• How to complete this task
Scan the records for lines with the string "User". Say how many there are, and add nothing.

• Data to examine
Start of Block

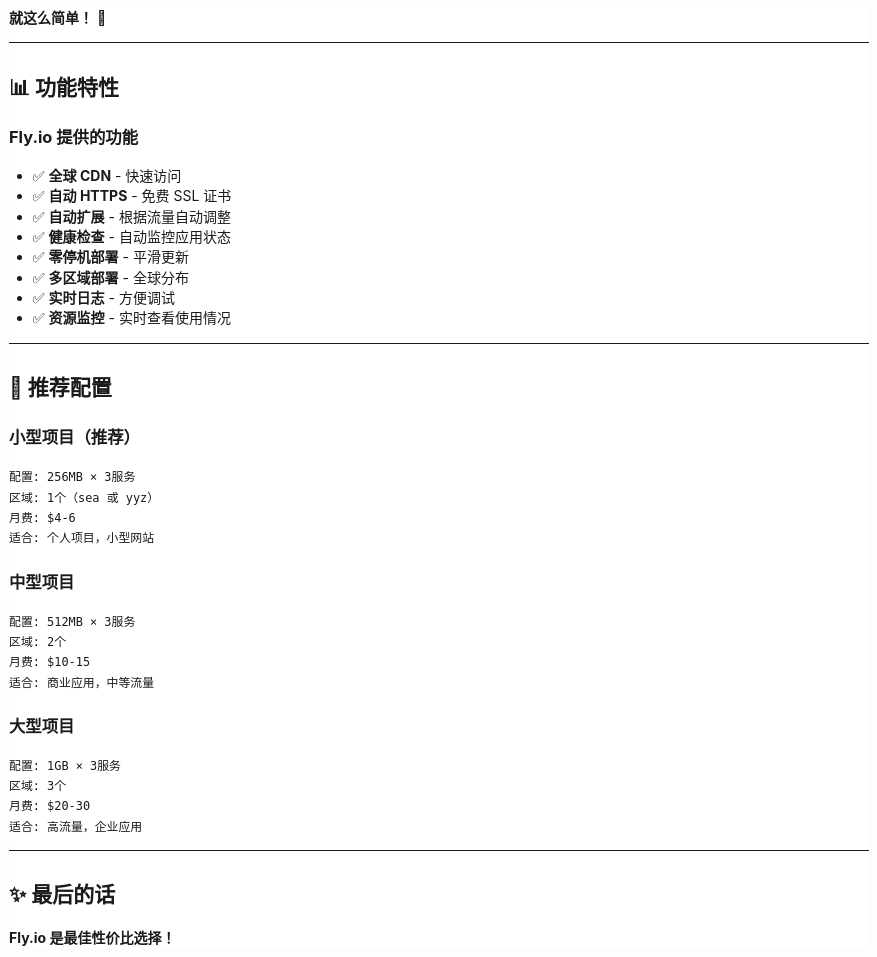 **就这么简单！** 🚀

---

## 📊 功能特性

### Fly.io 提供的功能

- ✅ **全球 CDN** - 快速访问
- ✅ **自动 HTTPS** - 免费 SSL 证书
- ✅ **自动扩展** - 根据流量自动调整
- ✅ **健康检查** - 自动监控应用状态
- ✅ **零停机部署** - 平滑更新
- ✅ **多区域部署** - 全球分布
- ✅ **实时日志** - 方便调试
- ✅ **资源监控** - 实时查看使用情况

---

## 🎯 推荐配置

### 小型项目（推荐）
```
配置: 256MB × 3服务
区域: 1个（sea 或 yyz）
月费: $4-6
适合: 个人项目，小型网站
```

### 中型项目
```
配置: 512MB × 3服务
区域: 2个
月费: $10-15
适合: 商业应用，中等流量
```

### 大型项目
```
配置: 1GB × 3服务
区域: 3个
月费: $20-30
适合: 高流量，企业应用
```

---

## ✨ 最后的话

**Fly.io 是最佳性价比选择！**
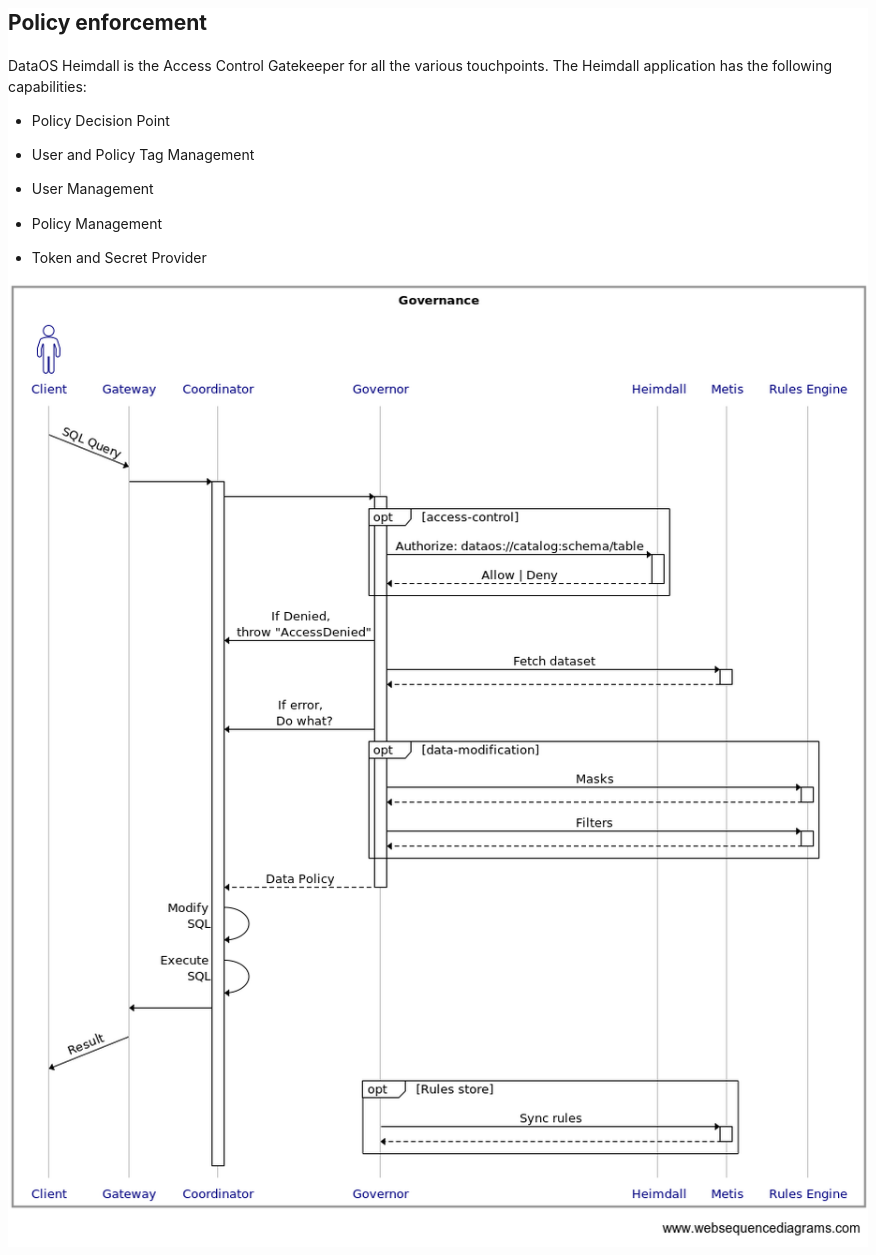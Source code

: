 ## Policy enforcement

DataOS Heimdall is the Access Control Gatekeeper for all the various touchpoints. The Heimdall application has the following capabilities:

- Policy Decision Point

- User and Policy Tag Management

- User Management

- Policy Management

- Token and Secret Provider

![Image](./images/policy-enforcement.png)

End of Block

• Answer box
2